Source material —

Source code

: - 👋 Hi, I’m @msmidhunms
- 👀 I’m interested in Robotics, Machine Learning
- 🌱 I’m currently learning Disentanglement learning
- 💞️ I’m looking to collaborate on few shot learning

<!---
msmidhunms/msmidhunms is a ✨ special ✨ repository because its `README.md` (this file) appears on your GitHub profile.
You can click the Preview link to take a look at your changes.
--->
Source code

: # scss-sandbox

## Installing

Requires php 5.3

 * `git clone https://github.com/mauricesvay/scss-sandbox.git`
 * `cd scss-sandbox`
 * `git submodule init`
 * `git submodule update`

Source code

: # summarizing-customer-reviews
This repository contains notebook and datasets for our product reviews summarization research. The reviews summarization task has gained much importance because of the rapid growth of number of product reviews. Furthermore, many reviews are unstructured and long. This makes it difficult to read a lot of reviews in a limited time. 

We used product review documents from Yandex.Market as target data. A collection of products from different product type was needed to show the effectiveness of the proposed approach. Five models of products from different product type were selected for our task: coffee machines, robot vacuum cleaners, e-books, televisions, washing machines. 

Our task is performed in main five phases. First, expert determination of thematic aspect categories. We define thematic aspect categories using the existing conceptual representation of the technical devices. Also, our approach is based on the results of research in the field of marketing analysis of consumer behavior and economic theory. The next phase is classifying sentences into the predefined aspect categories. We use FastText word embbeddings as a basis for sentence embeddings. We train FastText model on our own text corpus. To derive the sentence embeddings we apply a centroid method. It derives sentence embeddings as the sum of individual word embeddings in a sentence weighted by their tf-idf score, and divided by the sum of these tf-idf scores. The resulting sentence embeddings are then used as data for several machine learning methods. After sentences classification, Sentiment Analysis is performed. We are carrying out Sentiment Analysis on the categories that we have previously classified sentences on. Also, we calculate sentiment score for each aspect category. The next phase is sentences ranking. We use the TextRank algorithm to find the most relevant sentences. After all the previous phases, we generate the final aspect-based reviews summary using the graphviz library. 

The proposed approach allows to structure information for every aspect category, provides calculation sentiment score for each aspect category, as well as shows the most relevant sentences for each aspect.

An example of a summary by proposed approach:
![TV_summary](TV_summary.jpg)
---
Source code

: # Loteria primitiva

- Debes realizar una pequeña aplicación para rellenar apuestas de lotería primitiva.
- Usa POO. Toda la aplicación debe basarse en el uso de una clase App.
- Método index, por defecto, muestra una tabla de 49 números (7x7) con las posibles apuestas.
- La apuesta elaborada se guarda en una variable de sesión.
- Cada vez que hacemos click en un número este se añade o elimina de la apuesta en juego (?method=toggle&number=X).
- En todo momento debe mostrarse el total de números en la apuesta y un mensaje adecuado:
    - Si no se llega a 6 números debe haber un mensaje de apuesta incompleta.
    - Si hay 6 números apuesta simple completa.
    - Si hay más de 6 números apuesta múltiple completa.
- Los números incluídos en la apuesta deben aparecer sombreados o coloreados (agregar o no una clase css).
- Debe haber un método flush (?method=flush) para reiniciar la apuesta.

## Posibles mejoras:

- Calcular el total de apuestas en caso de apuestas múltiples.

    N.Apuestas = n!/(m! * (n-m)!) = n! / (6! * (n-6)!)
* * *
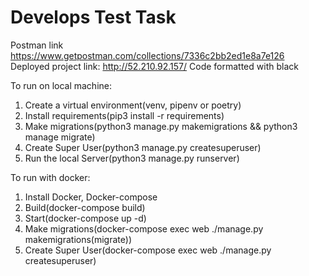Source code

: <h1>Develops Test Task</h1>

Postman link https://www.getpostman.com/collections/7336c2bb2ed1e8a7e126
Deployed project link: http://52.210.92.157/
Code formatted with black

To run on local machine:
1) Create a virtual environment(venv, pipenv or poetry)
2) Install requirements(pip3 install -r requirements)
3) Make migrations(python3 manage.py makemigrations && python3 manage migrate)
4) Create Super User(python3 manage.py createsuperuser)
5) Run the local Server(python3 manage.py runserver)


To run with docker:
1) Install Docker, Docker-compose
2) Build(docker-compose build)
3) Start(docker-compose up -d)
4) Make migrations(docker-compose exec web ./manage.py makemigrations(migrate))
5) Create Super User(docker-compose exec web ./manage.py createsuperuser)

Directions — From the listing above, output exactly the run of lines that starts with the line containing "## Installing" and ends with the line containing "We used product".

Result of the exercise —
## Installing

Requires php 5.3

 * `git clone https://github.com/mauricesvay/scss-sandbox.git`
 * `cd scss-sandbox`
 * `git submodule init`
 * `git submodule update`

Source code

: # summarizing-customer-reviews
This repository contains notebook and datasets for our product reviews summarization research. The reviews summarization task has gained much importance because of the rapid growth of number of product reviews. Furthermore, many reviews are unstructured and long. This makes it difficult to read a lot of reviews in a limited time. 

We used product review documents from Yandex.Market as target data. A collection of products from different product type was needed to show the effectiveness of the proposed approach. Five models of products from different product type were selected for our task: coffee machines, robot vacuum cleaners, e-books, televisions, washing machines. 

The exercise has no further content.